## An Important Computational Advantage of Structured SDR Coding (e.g., Sparsey) over Flat SDR Coding (e.g. Kanerva) Models and over Optimization-centric "Sparse Coding" (e.g., Olshausen & Field) Models

In SDR, each item (percept, concept) is represented by a small subset of units chosen from a much larger field of units. Figure 1 shows two kinds of SDR coding field, a “flat” field of M binary units, e.g., as used in Kanerva’s "Sparse Disributed Memory" (SDM), and a structured field of units as used in Sparsey, where the field consists *Q* winner-take-all (WTA) competitive modules (CMs), each with *K* binary units; here, *Q*=19, *K*=10. To make the two fields commensurate, we define *M*=*K*×*Q*. In both cases, 10% (1/10) of the units are active in any code; example codes shown in the figure.

**Figure 1:** Two kinds of SDR coding fields. a) A “flat”, Kanerva-type SDR field of *M*=190 units. b) A structured, Sparsey SDR field of *Q* WTA competitive modules (CMs), each with *K*=10 units, for a total of *K*×*Q* = *M* units

Sparsey’s structured format has an important computational advantage over the flat field. Consider that in either the flat or structured case, the act of activating a code has two conceptual pieces:

- Selecting the specific units that will be activated; and
- Enforcing that only those selected units activate (i.e., enforcing the sparsity).
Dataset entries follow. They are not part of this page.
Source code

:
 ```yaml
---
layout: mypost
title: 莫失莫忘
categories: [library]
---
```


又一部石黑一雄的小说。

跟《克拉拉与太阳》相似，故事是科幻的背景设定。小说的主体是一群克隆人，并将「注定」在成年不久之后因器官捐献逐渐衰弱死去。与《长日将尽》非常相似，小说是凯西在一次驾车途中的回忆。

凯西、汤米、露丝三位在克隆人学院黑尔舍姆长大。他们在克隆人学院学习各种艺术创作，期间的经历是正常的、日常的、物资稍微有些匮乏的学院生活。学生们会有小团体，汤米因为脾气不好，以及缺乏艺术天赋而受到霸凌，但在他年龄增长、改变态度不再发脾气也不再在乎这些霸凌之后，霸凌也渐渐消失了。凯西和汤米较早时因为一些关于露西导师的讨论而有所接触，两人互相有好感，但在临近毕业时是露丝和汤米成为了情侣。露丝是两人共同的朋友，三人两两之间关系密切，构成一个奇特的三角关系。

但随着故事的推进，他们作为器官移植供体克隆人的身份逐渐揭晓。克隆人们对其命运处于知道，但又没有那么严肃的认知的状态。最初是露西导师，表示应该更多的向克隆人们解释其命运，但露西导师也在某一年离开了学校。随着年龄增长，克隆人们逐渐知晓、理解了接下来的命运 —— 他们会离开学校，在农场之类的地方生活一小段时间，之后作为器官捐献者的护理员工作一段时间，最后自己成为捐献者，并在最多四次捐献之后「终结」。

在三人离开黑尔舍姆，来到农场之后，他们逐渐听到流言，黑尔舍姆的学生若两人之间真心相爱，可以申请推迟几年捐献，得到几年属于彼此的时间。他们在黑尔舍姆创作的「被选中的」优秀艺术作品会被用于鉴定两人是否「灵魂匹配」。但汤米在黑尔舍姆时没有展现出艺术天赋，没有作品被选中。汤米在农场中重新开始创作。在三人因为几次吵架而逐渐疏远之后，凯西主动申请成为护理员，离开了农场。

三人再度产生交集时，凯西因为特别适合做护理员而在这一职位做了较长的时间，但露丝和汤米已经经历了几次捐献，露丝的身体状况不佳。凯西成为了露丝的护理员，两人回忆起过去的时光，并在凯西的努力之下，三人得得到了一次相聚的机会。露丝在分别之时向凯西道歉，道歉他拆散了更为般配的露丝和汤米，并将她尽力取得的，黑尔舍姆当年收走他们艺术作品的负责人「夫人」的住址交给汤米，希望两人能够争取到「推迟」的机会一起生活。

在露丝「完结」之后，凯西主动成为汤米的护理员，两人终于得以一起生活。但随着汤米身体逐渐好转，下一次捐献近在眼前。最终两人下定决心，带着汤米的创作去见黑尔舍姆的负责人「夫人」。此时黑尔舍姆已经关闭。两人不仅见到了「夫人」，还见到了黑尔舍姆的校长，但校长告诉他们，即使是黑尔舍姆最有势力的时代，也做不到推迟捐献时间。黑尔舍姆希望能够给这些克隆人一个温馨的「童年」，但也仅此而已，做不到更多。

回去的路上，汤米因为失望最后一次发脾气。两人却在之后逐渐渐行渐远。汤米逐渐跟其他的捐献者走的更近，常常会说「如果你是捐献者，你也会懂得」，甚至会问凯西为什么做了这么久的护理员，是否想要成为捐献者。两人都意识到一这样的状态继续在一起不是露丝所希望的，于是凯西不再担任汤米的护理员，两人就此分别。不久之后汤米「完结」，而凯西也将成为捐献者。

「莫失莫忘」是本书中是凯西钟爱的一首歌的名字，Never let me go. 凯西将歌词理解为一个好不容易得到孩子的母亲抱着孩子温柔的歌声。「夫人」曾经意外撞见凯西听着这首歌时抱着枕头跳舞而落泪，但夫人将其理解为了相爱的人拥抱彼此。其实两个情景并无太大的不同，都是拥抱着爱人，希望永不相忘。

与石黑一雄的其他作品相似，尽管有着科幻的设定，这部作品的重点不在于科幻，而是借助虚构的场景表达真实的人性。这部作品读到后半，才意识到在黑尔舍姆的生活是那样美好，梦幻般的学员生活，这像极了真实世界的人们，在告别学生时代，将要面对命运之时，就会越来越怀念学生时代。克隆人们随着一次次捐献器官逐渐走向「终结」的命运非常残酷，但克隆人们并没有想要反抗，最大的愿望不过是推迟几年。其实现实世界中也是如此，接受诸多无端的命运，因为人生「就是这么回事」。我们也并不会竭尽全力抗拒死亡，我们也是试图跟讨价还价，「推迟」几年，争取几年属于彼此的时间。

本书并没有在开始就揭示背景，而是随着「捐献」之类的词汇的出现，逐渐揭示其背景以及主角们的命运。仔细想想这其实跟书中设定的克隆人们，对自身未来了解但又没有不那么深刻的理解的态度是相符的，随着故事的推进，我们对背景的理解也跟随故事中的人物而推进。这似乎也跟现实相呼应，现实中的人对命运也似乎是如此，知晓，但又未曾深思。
In Sparsey’s case, these two pieces are computationally one: no additional computational steps beyond choosing the winner in each CM are needed specifically to enforce sparsity. Thus sparsity is enforced *architecturally*, or statically. Specifically, a single iteration over a CM’s *K* units finds the most implicated (e.g., on the basis of the input summations) unit and this is done for each of the *Q* CMs, i.e., a total of *K*×*Q* = *M* comparisons to determine the whole code. In contrast, the SDM is essentially one big *Q*-WTA field, i.e., the *Q* most implicated units out of the entire field are activated. Minimally, this requires iterating over all *M* units comprising the field to find the max, then iterating over the *M*-1 remaining units to find the second most implicated unit, etc., *Q* times, i.e., *M* + *M*-1 + … + *M*-*Q* comparisons. If *Q* << *M*, this is approximately *M*×*Q* comparison. Thus, Sparsey’s architectural enforcement of sparsity is a factor *Q* more efficient than is possible for “flat” field, where, in practical systems, *Q* will be at least order 100.

In fact, Sparsey enjoys this same advantage (see this post) with respect to any optimization-centric “sparse coding” model in which a sparsity penalty term, i.e., some norm on the total activity of the coding field, is added to the objective function, e.g., Olshausen & Field, and thus adds significant computation. In these types of models the coding field is a flat field of units and the two conceptual pieces of *selecting* the units to be included in a code (which in such models, is generally an iterative process of convergence, involving many epochs over the whole training set, as opposed to Sparsey’s sing-trial code selection process) and *enforcing sparsity* are even more explicitly separate computationally than for the *Q*-WTA SDR coding field.